___ Task inputs
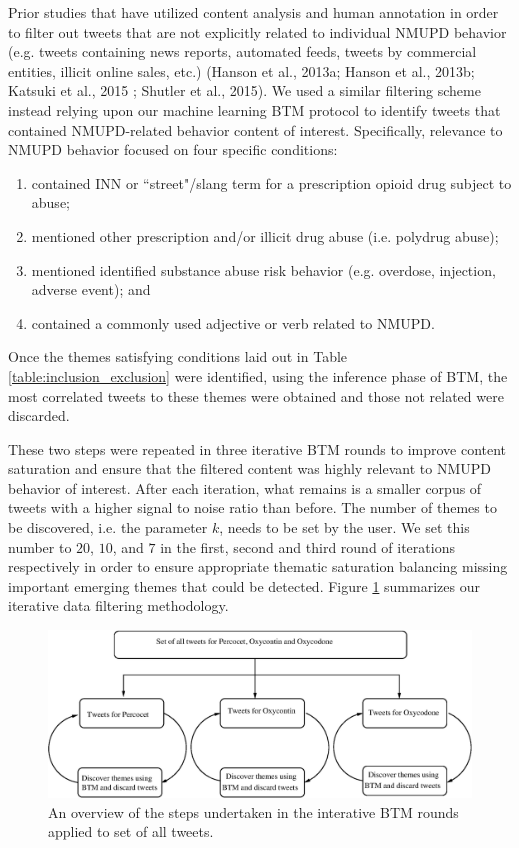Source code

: Prior studies that have utilized content analysis and human annotation 
in order to filter out tweets that are not explicitly related to 
individual NMUPD behavior (e.g. tweets containing news reports, 
automated feeds, tweets by commercial entities, illicit online sales, etc.) 
\cite{katsuki2015establishing,hanson2013tweaking,hanson2013exploration,shutler2015drug}
(Hanson et al., 2013a; Hanson et al., 2013b; Katsuki et al., 2015 ;  Shutler et al., 2015). 
We used a similar filtering scheme instead relying upon our machine 
learning BTM protocol to identify tweets that contained 
NMUPD-related behavior content of interest. Specifically, relevance to NMUPD behavior focused on 
four specific conditions: 
\begin{enumerate}
\item contained INN or ``street"/slang term for a prescription opioid drug subject to abuse; 
\item mentioned other prescription and/or illicit drug abuse (i.e. polydrug abuse); 
\item mentioned identified substance abuse risk behavior (e.g. overdose, injection, adverse event); and 
\item contained a commonly used adjective or verb related to NMUPD. 
\end{enumerate}

Once the themes satisfying conditions laid out in Table \ref{table:inclusion_exclusion} 
were identified, using the inference phase of BTM, the most 
correlated tweets to these themes were obtained and those not related were discarded.

These two steps were repeated in three iterative BTM rounds to improve 
content saturation and ensure that the filtered content was 
highly relevant to NMUPD behavior of interest. After each iteration, 
what remains is a smaller corpus of tweets with a higher signal to 
noise ratio than before. The number of themes to be discovered, i.e. the parameter $k$, 
needs to be set by the user. We set this number to $20$, $10$, and $7$ in the first, 
second and third round of iterations respectively in order to ensure 
appropriate thematic saturation balancing missing important 
emerging themes that could be detected. 
Figure \ref{fig:overview_methodology} summarizes our iterative data filtering methodology.

\begin{figure}
\centering
\includegraphics[width=\textwidth]{AB/chart}
\caption[Data analysis overview]{An overview of the steps undertaken in the interative BTM rounds applied to set of all tweets.}
\label{fig:overview_methodology}
\end{figure}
______
- Action item: Leaving the pictures aside, repeat the data above exactly.

- Reply:
Source code

: Prior studies that have utilized content analysis and human annotation 
in order to filter out tweets that are not explicitly related to 
individual NMUPD behavior (e.g. tweets containing news reports, 
automated feeds, tweets by commercial entities, illicit online sales, etc.) 
\cite{katsuki2015establishing,hanson2013tweaking,hanson2013exploration,shutler2015drug}
(Hanson et al., 2013a; Hanson et al., 2013b; Katsuki et al., 2015 ;  Shutler et al., 2015). 
We used a similar filtering scheme instead relying upon our machine 
learning BTM protocol to identify tweets that contained 
NMUPD-related behavior content of interest. Specifically, relevance to NMUPD behavior focused on 
four specific conditions: 
\begin{enumerate}
\item contained INN or ``street"/slang term for a prescription opioid drug subject to abuse; 
\item mentioned other prescription and/or illicit drug abuse (i.e. polydrug abuse); 
\item mentioned identified substance abuse risk behavior (e.g. overdose, injection, adverse event); and 
\item contained a commonly used adjective or verb related to NMUPD. 
\end{enumerate}

Once the themes satisfying conditions laid out in Table \ref{table:inclusion_exclusion} 
were identified, using the inference phase of BTM, the most 
correlated tweets to these themes were obtained and those not related were discarded.

These two steps were repeated in three iterative BTM rounds to improve 
content saturation and ensure that the filtered content was 
highly relevant to NMUPD behavior of interest. After each iteration, 
what remains is a smaller corpus of tweets with a higher signal to 
noise ratio than before. The number of themes to be discovered, i.e. the parameter $k$, 
needs to be set by the user. We set this number to $20$, $10$, and $7$ in the first, 
second and third round of iterations respectively in order to ensure 
appropriate thematic saturation balancing missing important 
emerging themes that could be detected. 
Figure \ref{fig:overview_methodology} summarizes our iterative data filtering methodology.

\begin{figure}
\centering
\includegraphics[width=\textwidth]{AB/chart}
\caption[Data analysis overview]{An overview of the steps undertaken in the interative BTM rounds applied to set of all tweets.}
\label{fig:overview_methodology}
\end{figure}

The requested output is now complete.